Author: chanie

Pastelon Shepherd’s Pie

Yes, it’s true – plantains and I are having a moment. Ok fine, not a moment, a year. Or three. Or four.

I’ve basically been a fan of plantains ever since my first Whole30 back in 2014. I didn’t even know what they were back then, but when I found Whole30-approved plantain chips in Trader Joes, I was all in. I started noticing the plantains at my local Caribbean grocery, and I learned to make my own chips as well as tostones (twice fried plantains) which I devoured with guacamole and tuna tartare (OK I’m hungry now).

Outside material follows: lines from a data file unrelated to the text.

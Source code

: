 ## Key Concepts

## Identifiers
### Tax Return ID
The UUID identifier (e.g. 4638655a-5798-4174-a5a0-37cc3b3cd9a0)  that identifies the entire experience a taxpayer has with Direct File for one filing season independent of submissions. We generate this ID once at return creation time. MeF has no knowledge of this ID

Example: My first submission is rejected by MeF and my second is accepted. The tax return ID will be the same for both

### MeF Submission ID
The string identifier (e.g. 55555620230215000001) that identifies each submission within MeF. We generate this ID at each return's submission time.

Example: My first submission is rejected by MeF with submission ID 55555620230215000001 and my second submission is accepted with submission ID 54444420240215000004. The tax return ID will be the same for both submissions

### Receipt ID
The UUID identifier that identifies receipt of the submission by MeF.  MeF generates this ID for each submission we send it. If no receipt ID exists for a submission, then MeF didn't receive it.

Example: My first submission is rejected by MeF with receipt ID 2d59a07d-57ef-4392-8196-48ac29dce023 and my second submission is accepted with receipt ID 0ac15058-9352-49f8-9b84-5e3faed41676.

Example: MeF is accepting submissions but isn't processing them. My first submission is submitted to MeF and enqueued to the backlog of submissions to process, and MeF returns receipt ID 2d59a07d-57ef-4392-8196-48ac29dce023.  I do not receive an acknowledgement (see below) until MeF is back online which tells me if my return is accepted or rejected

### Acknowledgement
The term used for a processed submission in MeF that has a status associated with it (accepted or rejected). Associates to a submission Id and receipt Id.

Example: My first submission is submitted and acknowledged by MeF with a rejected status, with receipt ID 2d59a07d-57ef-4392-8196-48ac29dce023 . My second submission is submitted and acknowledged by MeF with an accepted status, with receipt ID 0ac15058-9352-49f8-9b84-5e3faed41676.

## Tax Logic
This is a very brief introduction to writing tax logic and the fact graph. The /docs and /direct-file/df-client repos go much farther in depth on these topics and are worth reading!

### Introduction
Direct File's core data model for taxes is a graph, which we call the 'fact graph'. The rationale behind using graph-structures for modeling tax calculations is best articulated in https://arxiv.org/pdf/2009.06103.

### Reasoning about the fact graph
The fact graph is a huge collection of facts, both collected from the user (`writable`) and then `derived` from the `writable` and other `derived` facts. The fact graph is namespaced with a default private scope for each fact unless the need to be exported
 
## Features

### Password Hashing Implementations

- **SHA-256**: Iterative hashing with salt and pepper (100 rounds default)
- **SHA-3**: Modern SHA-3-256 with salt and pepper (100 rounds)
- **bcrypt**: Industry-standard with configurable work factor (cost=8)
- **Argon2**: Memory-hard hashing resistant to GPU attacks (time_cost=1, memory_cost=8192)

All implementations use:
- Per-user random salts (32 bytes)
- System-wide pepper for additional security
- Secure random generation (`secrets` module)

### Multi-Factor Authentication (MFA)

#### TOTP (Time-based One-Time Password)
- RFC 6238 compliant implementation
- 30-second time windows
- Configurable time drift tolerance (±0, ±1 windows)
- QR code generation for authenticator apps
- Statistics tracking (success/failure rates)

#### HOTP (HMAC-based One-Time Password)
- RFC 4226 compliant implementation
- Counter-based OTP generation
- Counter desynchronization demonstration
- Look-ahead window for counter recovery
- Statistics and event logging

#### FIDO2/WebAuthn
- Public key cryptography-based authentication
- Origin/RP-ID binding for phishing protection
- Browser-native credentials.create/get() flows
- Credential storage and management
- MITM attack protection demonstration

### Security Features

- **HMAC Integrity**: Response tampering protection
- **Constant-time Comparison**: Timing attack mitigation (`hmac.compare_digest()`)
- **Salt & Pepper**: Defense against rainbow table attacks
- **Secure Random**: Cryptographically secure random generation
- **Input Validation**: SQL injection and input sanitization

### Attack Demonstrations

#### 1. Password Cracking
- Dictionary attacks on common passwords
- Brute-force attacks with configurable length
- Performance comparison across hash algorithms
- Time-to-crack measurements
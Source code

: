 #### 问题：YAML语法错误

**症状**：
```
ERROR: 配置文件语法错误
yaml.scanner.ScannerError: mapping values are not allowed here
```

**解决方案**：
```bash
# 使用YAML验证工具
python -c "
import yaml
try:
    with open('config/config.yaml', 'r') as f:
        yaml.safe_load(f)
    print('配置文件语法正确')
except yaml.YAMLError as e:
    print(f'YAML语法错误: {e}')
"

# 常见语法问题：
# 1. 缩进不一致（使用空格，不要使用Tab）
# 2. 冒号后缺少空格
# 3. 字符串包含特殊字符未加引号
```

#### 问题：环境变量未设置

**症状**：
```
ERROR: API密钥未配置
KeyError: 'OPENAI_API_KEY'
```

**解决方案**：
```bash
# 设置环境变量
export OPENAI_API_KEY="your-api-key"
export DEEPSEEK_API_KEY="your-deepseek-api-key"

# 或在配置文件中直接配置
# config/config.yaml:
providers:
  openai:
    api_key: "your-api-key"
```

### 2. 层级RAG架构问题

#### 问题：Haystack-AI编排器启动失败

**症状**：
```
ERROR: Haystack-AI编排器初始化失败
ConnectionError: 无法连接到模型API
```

I realized that plantains could make an amazing stand-in for the overused potato on Pesach, so I started to experiment further with different recipes. My plantain nachos were a big hit, and I heard from some readers who started to make my sweet and savory plantain tortillas all year long!

And then there was that summer when I discovered plantains at my local Shoprite in upstate New York and I ate my fair share of maduros – fried ripe plantains with a sprinkle of brown sugar and a squeeze of lime. Better than ice cream.

Plantains, like bananas, change color as they ripen – although unlike bananas, they can be eaten at any stage, so long as they are cooked. Green plantains are very starchy, while yellow and black ones are sweeter and a bit easier to peel. When plantains are fully ripened and black – they only look scary on the outside, but on the inside the plantains are still quite firm. It’s at this point that you can fry them in oil for maduros, or boil them up for mash.

I recently happened upon a recipe for Pastelon – a Peurto Rican lasagna that uses plantains instead of lasagna noodles. It made me think of using mashed plantains instead of potatoes for Shepherd’s Pie and that’s how this recipe was born! It makes a great one pot meal for Chol Hamoed, and can even be prepared and frozen in advance.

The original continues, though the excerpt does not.